>>>

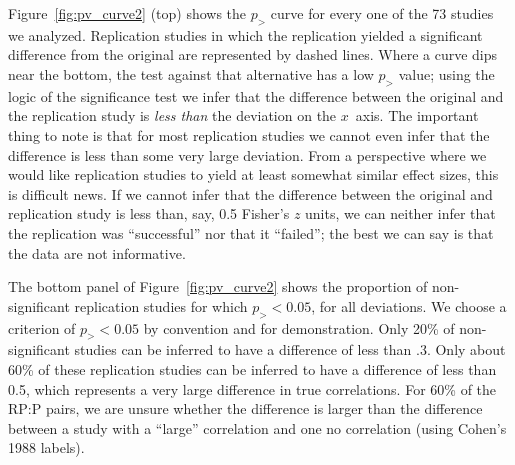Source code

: \documentclass[doc,a4paper,floatsintext,draftfirst]{apa6}
\begin{document}
Figure~\ref{fig:pv_curve2} (top) shows the $p_{>}$ curve for every one of the 73 studies we analyzed. Replication studies in which the replication yielded a significant difference from the original are represented by dashed lines. Where a curve dips near the bottom, the test against that alternative has a low $p_{>}$ value; using the logic of the significance test we infer that the difference between the original and the replication study is {\em less than} the deviation on the $x$~axis. The important thing to note is that for most replication studies we cannot even infer that the difference is less than some very large deviation. From a perspective where we would like replication studies to yield at least somewhat similar effect sizes, this is difficult news. If we cannot infer that the difference between the original and replication study is less than, say, 0.5 Fisher's $z$ units, we can neither infer that the replication was ``successful'' nor that it ``failed''; the best we can say is that the data are not informative.

The bottom panel of Figure~\ref{fig:pv_curve2} shows the proportion of non-significant replication studies for which $p_{>}<0.05$, for all deviations. We choose a criterion of $p_{>}<0.05$ by convention and for demonstration. Only 20\% of non-significant studies can be inferred to have a difference of less than .3. Only about 60\% of these replication studies can be inferred to have a difference of less than 0.5, which represents a very large difference in true correlations. For 60\% of the RP:P pairs, we are unsure whether the difference is larger than the difference between a study with a ``large'' correlation and one no correlation (using Cohen's 1988 labels). 

\nocite{Cohen:1988}
\end{document}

<<<

• _WHAT IS BEING ASKED_: Restate every line above word for word. Do not carry over the images.

• _RESPONSE BELOW_:
Source code

: \documentclass[doc,a4paper,floatsintext,draftfirst]{apa6}
\begin{document}
Figure~\ref{fig:pv_curve2} (top) shows the $p_{>}$ curve for every one of the 73 studies we analyzed. Replication studies in which the replication yielded a significant difference from the original are represented by dashed lines. Where a curve dips near the bottom, the test against that alternative has a low $p_{>}$ value; using the logic of the significance test we infer that the difference between the original and the replication study is {\em less than} the deviation on the $x$~axis. The important thing to note is that for most replication studies we cannot even infer that the difference is less than some very large deviation. From a perspective where we would like replication studies to yield at least somewhat similar effect sizes, this is difficult news. If we cannot infer that the difference between the original and replication study is less than, say, 0.5 Fisher's $z$ units, we can neither infer that the replication was ``successful'' nor that it ``failed''; the best we can say is that the data are not informative.

The bottom panel of Figure~\ref{fig:pv_curve2} shows the proportion of non-significant replication studies for which $p_{>}<0.05$, for all deviations. We choose a criterion of $p_{>}<0.05$ by convention and for demonstration. Only 20\% of non-significant studies can be inferred to have a difference of less than .3. Only about 60\% of these replication studies can be inferred to have a difference of less than 0.5, which represents a very large difference in true correlations. For 60\% of the RP:P pairs, we are unsure whether the difference is larger than the difference between a study with a ``large'' correlation and one no correlation (using Cohen's 1988 labels). 

\nocite{Cohen:1988}
\end{document}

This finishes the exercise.